Fifth Estate Collective
Books
discussed in this article:
The Algiers Motel Incident by John Hersey. 397 pages, Hardbound, $5.95. Alfred A. Knopf, Inc.; Paperback, $1.25, Bantam Books
Editors’ Note: Detroit News reporter Joseph Strickland was the first newsman to break concrete news about the Algiers Motel slayings during last July’s rebellion. The editors of the Fifth Estate quizzed Strickland about John Hersey’s new book, The Algiers Motel Incident.
Q. Mr. Strickland, what do you think of Mr. Hersey’s book?
A. I have two criticisms of the book.
One, I feel that its publication at this time will further delay the trial of the men accused of killing two of the wrong black men.
Two, the worst thing that can be said of the book is that a reader not acquainted with the incident may find it confusing.
Publishing a book of this importance without having all the facts in—in advance of the trial—certainly leaves something to be desired.
Let me explain.
Last year’s rebellion caught the city unprepared to deal with it. The power structure, in my opinion, had swallowed its own propaganda and believed that Detroit was enjoying a shangri-la in race relations.

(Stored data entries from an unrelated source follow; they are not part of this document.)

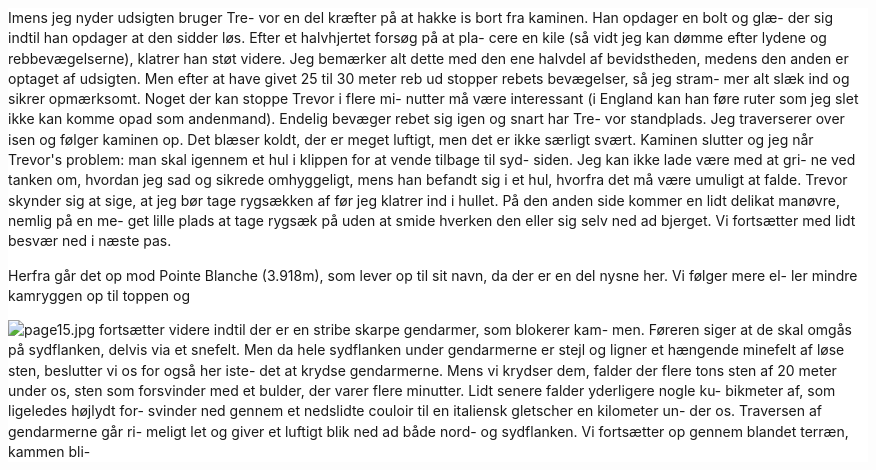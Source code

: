 Imens jeg nyder udsigten bruger Tre-
vor en del kræfter på at hakke is bort fra
kaminen. Han opdager en bolt og glæ-
der sig indtil han opdager at den sidder
løs. Efter et halvhjertet forsøg på at pla-
cere en kile (så vidt jeg kan dømme efter
lydene og rebbevægelserne), klatrer han
støt videre. Jeg bemærker alt dette med
den ene halvdel af bevidstheden, medens
den anden er optaget af udsigten. Men
efter at have givet 25 til 30 meter reb ud
stopper rebets bevægelser, så jeg stram-
mer alt slæk ind og sikrer opmærksomt.
Noget der kan stoppe Trevor i flere mi-
nutter må være interessant (i England
kan han føre ruter som jeg slet ikke kan
komme opad som andenmand). Endelig
bevæger rebet sig igen og snart har Tre-
vor standplads. Jeg traverserer over isen
og følger kaminen op. Det blæser koldt,
der er meget luftigt, men det er ikke
særligt svært. Kaminen slutter og jeg når
Trevor's problem: man skal igennem et
hul i klippen for at vende tilbage til syd-
siden. Jeg kan ikke lade være med at gri-
ne ved tanken om, hvordan jeg sad og
sikrede omhyggeligt, mens han befandt
sig i et hul, hvorfra det må være umuligt
at falde. Trevor skynder sig at sige, at jeg
bør tage rygsækken af før jeg klatrer ind
i hullet. På den anden side kommer en
lidt delikat manøvre, nemlig på en me-
get lille plads at tage rygsæk på uden at
smide hverken den eller sig selv ned ad
bjerget. Vi fortsætter med lidt besvær
ned i næste pas.

Herfra går det op mod Pointe Blanche
(3.918m), som lever op til sit navn, da
der er en del nysne her. Vi følger mere el-
ler mindre kamryggen op til toppen og




![page15.jpg](/1996/DB-1996-2/page15.jpg)
fortsætter videre indtil der er en stribe
skarpe gendarmer, som blokerer kam-
men. Føreren siger at de skal omgås på
sydflanken, delvis via et snefelt. Men da
hele sydflanken under gendarmerne er
stejl og ligner et hængende minefelt af
løse sten, beslutter vi os for også her iste-
det at krydse gendarmerne. Mens vi
krydser dem, falder der flere tons sten af
20 meter under os, sten som forsvinder
med et bulder, der varer flere minutter.
Lidt senere falder yderligere nogle ku-
bikmeter af, som ligeledes højlydt for-
svinder ned gennem et nedslidte couloir
til en italiensk gletscher en kilometer un-
der os. Traversen af gendarmerne går ri-
meligt let og giver et luftigt blik ned ad
både nord- og sydflanken. Vi fortsætter
op gennem blandet terræn, kammen bli-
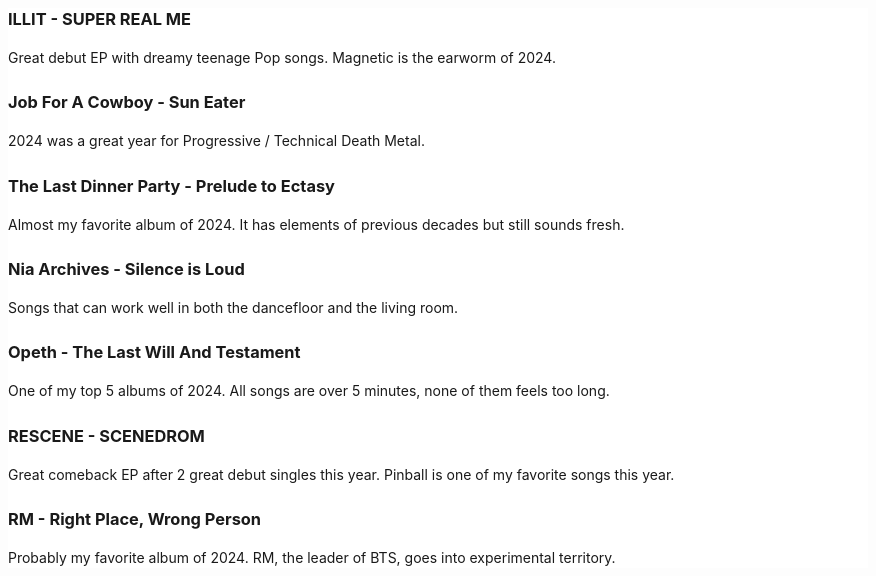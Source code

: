 ### ILLIT - SUPER REAL ME

Great debut EP with dreamy teenage Pop songs. Magnetic is the earworm of 2024.

<iframe style="border-radius:12px" src="https://open.spotify.com/embed/album/6irebIc6UO8fN0jl4UlzBS?utm_source=generator" width="100%" height="152" frameBorder="0" allowfullscreen="" allow="autoplay; clipboard-write; encrypted-media; fullscreen; picture-in-picture" loading="lazy"></iframe>

### Job For A Cowboy - Sun Eater

2024 was a great year for Progressive / Technical Death Metal.

<iframe style="border-radius:12px" src="https://open.spotify.com/embed/album/2nYVbfF20AiedBTYcswFAW?utm_source=generator" width="100%" height="152" frameBorder="0" allowfullscreen="" allow="autoplay; clipboard-write; encrypted-media; fullscreen; picture-in-picture" loading="lazy"></iframe>

### The Last Dinner Party - Prelude to Ectasy

Almost my favorite album of 2024. It has elements of previous decades but still
sounds fresh.

<iframe style="border-radius:12px" src="https://open.spotify.com/embed/album/1ycq58KRtWt3wFtbuIkvLn?utm_source=generator" width="100%" height="152" frameBorder="0" allowfullscreen="" allow="autoplay; clipboard-write; encrypted-media; fullscreen; picture-in-picture" loading="lazy"></iframe>

### Nia Archives - Silence is Loud

Songs that can work well in both the dancefloor and the living room.

<iframe style="border-radius:12px" src="https://open.spotify.com/embed/album/7aIsJRcf04ZeFiU1Fa70Cq?utm_source=generator" width="100%" height="152" frameBorder="0" allowfullscreen="" allow="autoplay; clipboard-write; encrypted-media; fullscreen; picture-in-picture" loading="lazy"></iframe>

### Opeth - The Last Will And Testament

One of my top 5 albums of 2024. All songs are over 5 minutes, none of them
feels too long.

<iframe style="border-radius:12px" src="https://open.spotify.com/embed/album/0W9vXdAMJi0v42fCqkiXsH?utm_source=generator" width="100%" height="152" frameBorder="0" allowfullscreen="" allow="autoplay; clipboard-write; encrypted-media; fullscreen; picture-in-picture" loading="lazy"></iframe>

### RESCENE - SCENEDROM

Great comeback EP after 2 great debut singles this year. Pinball is one of my
favorite songs this year.

<iframe style="border-radius:12px" src="https://open.spotify.com/embed/album/0msC9kyzmtznRwIxwafISH?utm_source=generator" width="100%" height="152" frameBorder="0" allowfullscreen="" allow="autoplay; clipboard-write; encrypted-media; fullscreen; picture-in-picture" loading="lazy"></iframe>

### RM - Right Place, Wrong Person

Probably my favorite album of 2024. RM, the leader of BTS, goes into
experimental territory.
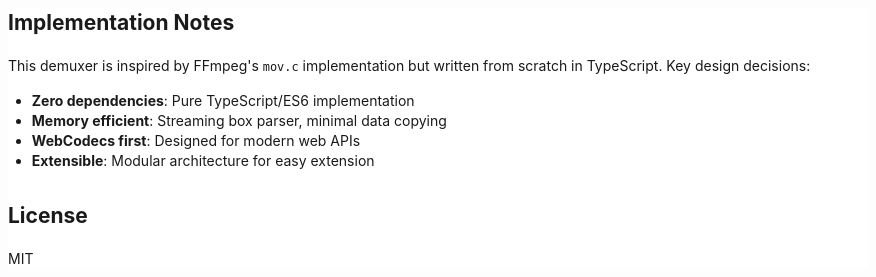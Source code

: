 ## Implementation Notes

This demuxer is inspired by FFmpeg's `mov.c` implementation but written from scratch in TypeScript. Key design decisions:

- **Zero dependencies**: Pure TypeScript/ES6 implementation
- **Memory efficient**: Streaming box parser, minimal data copying
- **WebCodecs first**: Designed for modern web APIs
- **Extensible**: Modular architecture for easy extension

## License

MIT
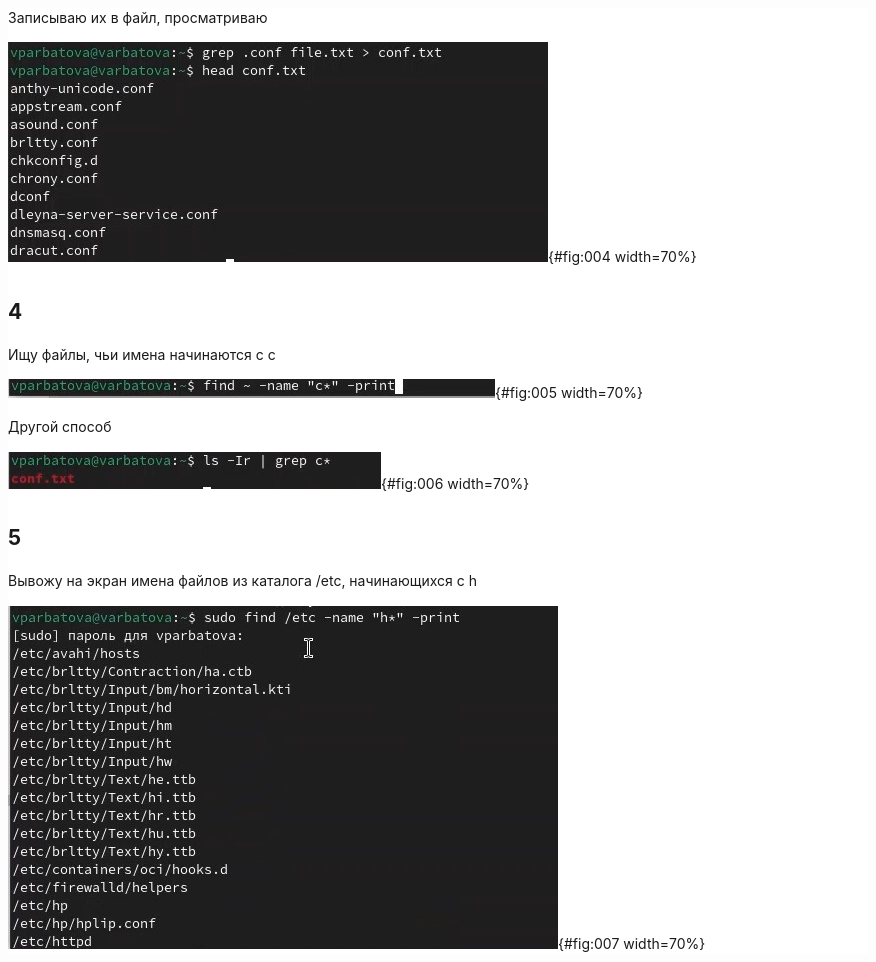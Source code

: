 Записываю их в файл, просматриваю

![Ввод в файл](image/4.jpg){#fig:004 width=70%}

## 4

Ищу файлы, чьи имена начинаются с с

![Файлы с определенным началом](image/5.jpg){#fig:005 width=70%}

Другой способ

![Файлы с определенным началом](image/6.jpg){#fig:006 width=70%}

## 5

Вывожу на экран имена файлов из каталога /etc, начинающихся с h

![Файлы с определенным началом](image/7.jpg){#fig:007 width=70%}
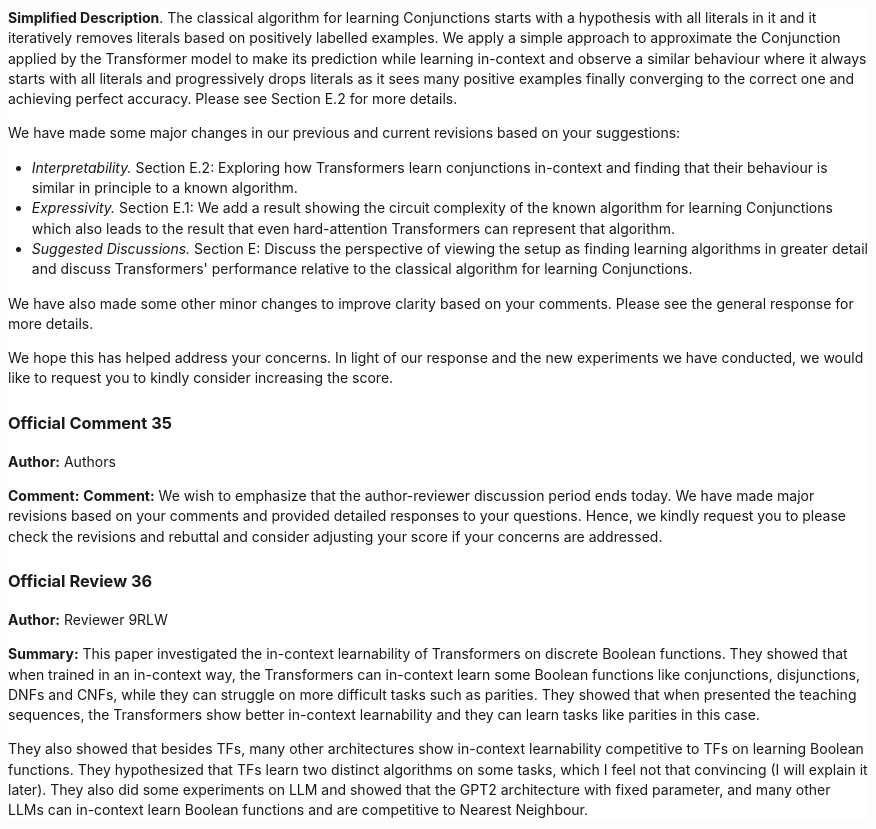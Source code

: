 
**Simplified Description**. The classical algorithm for learning Conjunctions starts with a hypothesis with all literals in it and it iteratively removes literals based on positively labelled examples. We apply a simple approach to approximate the Conjunction applied by the Transformer model to make its prediction while learning in\-context and observe a similar behaviour where it always starts with all literals and progressively drops literals as it sees many positive examples finally converging to the correct one and achieving perfect accuracy. Please see Section E.2 for more details.


We have made some major changes in our previous and current revisions based on your suggestions:


* *Interpretability.* Section E.2: Exploring how Transformers learn conjunctions in\-context and finding that their behaviour is similar in principle to a known algorithm.
* *Expressivity.* Section E.1: We add a result showing the circuit complexity of the known algorithm for learning Conjunctions which also leads to the result that even hard\-attention Transformers can represent that algorithm.
* *Suggested Discussions.* Section E: Discuss the perspective of viewing the setup as finding learning algorithms in greater detail and discuss Transformers' performance relative to the classical algorithm for learning Conjunctions.


We have also made some other minor changes to improve clarity based on your comments. Please see the general response for more details. 


We hope this has helped address your concerns. In light of our response and the new experiments we have conducted, we would like to request you to kindly consider increasing the score.





### Official Comment 35
**Author:** Authors

**Comment:**
**Comment:** We wish to emphasize that the author\-reviewer discussion period ends today. We have made major revisions based on your comments and provided detailed responses to your questions. Hence, we kindly request you to please check the revisions and rebuttal and consider adjusting your score if your concerns are addressed.





### Official Review 36
**Author:** Reviewer 9RLW

**Summary:**
This paper investigated the in\-context learnability of Transformers on discrete Boolean functions. They showed that when trained in an in\-context way, the Transformers can in\-context learn some Boolean functions like conjunctions, disjunctions, DNFs and CNFs, while they can struggle on more difficult tasks such as parities. They showed that when presented the teaching sequences, the Transformers show better in\-context learnability and they can learn tasks like parities in this case. 


They also showed that besides TFs, many other architectures show in\-context learnability competitive to TFs on learning Boolean functions. They hypothesized that TFs learn two distinct algorithms on some tasks, which I feel not that convincing (I will explain it later). They also did some experiments on LLM and showed that the GPT2 architecture with fixed parameter, and many other LLMs can in\-context learn Boolean functions and are competitive to Nearest Neighbour.

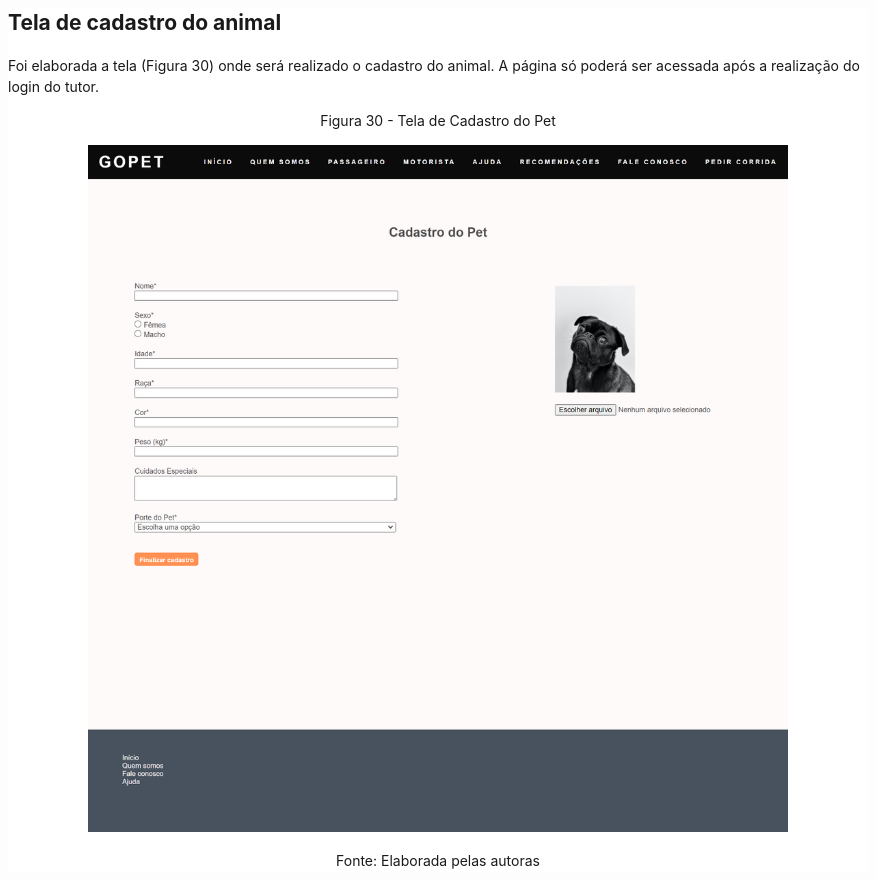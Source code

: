 ## Tela de cadastro do animal

Foi elaborada a tela (Figura 30) onde será realizado o cadastro do animal. A página só poderá ser acessada após a realização do login do tutor. 

<p align = "center">Figura 30 - Tela de Cadastro do Pet</p>
<p align="center">
  <img src="img\templatecadastroanimal.png" width="700" title="Template Cadastro do animal">
</p>
<p align = "center">Fonte: Elaborada pelas autoras</p>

Then on July 23 all hell breaks loose. The police, who had read accounts of snipers in Watts and Newark, panicked. They began shooting at anything that moved.
Now at the height of this confusion and murder, pillage and a general breakdown in the very forces that were supposed to maintain law and order, the police attack the Algiers Motel on Woodward Ave., and kill three of its occupants after playing a deadly game with them that was rooted in sex. Two white girls were in the motel too.
Well, under the circumstances I feel Mr. Hersey should have waited until he heard the police officers’ side of the tale from the witness stand.
I feel that in their testimony the policemen will reveal the sickness of American society as a whole. It will reveal to the world that perhaps it’s not the police departments of this country that are at fault but the forces that employ them.
Now, let’s get back to the book.
Mr. Hersey allows the policemen to paint, in their own words, a pretty sorrowful picture of the kind of men we hire to protect us.
There is a telling remark by the detective who is assigned to investigate the killings when he declares to reporters, “Sure, it’s police who were the villains. Just watch and see, when this is all over, it’ll be the fault of the police all over the country. Police start riots, police start trouble, police do the killing. Yeah, it’s all the policeman’s fault, always the police.”
Here you have a detective, ostensibly dedicated to preventing and solving crime lamenting the plight of American police departments in the midst of an investigation where his comrades in arms are accused of committing the most vicious crimes with less apparent reason than an alleged robber.
Mr. Hersey apparently uses a tape recorder in conducting his interviews and is fearful of editing out any parts of his subjects’ remarks.
In some instances this makes the book difficult reading but, in others, the subject through words gives insight into their personalities.
Consider Patrolman David Senak’s remark in explaining what he thinks should have happened the first day of the riot.
“We couldn’t have controlled them. But I think that had that officer shot that man...If he had shot him there, the crowd was such that they were more scared and apprehensive, they didn’t know what to expect.”
“They were feeling us out, see. Now... had the police officer acted and told the man to stop and if he hadn’t stopped, shot him, I think the first instinct of the crowd wouldn’t have been to rush us, as it might have been later, but to have dispersed, because they would have been fearful.”
“Now this in itself wouldn’t have solved things, you know this one shooting. But I think maybe had they shot in the beginning, we may have saved those forty-some lives that were killed, and a lot of innocent people that were killed, by shooting the people that were at fault.”
Thus, Mr. Hersey allows his characters, which in this case are real people, to give the reader a picture of themselves like in a good stage production.
By the same method he gives the reader a fairly reasonable picture of the personalities of the three dead black youths, their parents and friends.
However, this reviewer felt the book incomplete because the policemen were reluctant to talk in advance of a trial.
On the other hand the book does a great service. It shows graphically that a society’s moral fiber is no stronger than the men it hires to protect it from evil.
The fact that policemen in Michigan as well as in Mississippi can kill Negroes without provocation is worth noting by smug Northern whites and their complacent Black counterparts.
Further Editors’ Note: After the publication of the book, Recorder’s Court Judge Robert Colombo postponed the trial of the two cops charged with the slaying of two young men under the pretense that an impartial trial could not be held because of the atmosphere created by the book.
Colombo, a cop in a judge’s robe, was counsel for the Detroit Police Officer’s Association before ascending to the bench. The DPOA is providing legal counsel for the accused cops.